REQUIRED ACTION: Which lines mention "using"? Show each one from the listing.

SUPPLIED DATA:
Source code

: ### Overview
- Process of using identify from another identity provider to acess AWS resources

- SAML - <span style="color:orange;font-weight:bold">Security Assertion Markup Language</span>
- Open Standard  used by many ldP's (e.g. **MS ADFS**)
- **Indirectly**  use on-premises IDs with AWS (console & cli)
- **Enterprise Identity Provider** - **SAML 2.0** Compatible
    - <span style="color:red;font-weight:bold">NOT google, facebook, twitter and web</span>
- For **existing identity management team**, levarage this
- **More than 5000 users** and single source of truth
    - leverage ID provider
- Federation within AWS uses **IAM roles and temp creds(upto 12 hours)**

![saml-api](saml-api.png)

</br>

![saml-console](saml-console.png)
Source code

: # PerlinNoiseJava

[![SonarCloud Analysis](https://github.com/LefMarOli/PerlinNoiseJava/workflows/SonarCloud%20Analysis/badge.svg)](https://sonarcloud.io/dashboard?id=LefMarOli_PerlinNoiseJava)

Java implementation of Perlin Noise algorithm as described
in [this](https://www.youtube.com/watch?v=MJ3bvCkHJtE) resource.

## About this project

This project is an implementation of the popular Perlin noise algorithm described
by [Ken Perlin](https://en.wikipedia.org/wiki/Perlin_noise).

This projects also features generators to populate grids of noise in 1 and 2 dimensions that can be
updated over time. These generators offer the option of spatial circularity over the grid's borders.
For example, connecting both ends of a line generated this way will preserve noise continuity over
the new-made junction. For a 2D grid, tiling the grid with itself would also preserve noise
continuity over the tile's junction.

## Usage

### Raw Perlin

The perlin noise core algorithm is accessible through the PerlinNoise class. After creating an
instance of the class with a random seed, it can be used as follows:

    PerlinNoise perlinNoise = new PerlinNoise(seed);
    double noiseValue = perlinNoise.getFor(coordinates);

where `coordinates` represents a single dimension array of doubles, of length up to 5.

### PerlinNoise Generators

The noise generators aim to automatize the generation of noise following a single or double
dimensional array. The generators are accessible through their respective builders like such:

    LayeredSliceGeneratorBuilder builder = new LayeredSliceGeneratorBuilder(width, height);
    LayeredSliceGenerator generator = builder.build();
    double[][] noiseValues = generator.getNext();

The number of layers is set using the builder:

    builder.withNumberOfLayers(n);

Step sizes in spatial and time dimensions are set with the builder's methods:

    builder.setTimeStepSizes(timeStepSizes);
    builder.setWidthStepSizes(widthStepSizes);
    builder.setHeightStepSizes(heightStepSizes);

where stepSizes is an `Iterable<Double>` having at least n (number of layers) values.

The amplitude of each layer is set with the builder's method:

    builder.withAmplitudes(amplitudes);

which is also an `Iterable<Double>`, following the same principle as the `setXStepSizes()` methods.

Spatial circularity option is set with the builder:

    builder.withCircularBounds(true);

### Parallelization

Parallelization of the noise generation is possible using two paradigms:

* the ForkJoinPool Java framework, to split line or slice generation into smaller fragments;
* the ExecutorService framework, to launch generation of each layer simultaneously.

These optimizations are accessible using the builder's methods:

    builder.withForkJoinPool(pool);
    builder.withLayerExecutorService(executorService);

==

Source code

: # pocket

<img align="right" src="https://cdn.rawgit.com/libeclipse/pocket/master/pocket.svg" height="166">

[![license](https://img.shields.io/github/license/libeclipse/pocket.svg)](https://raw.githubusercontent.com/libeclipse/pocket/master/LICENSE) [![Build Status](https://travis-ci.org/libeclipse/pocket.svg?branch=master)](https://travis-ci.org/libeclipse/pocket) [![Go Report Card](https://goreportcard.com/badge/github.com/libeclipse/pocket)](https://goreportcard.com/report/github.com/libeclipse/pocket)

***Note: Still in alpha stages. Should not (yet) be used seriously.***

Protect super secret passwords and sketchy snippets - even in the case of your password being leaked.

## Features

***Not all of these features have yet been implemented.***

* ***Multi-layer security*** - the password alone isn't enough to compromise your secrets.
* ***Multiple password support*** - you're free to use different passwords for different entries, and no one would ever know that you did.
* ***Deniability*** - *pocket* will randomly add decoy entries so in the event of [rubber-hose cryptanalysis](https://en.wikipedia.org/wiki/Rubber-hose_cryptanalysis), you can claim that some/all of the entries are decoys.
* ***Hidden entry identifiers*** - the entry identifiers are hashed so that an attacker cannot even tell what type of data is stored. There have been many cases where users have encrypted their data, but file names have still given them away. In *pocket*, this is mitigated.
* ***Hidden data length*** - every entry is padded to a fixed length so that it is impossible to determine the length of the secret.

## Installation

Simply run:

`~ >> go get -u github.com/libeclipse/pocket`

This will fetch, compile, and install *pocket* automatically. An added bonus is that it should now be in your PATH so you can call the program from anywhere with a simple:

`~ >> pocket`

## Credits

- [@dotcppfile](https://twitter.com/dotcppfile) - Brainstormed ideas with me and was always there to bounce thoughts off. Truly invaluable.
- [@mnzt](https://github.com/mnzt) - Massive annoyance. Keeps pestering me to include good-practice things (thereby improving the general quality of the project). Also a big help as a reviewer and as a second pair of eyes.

SOLUTION BELOW:
- Process of using identify from another identity provider to acess AWS resources
The number of layers is set using the builder:
Parallelization of the noise generation is possible using two paradigms:
These optimizations are accessible using the builder's methods:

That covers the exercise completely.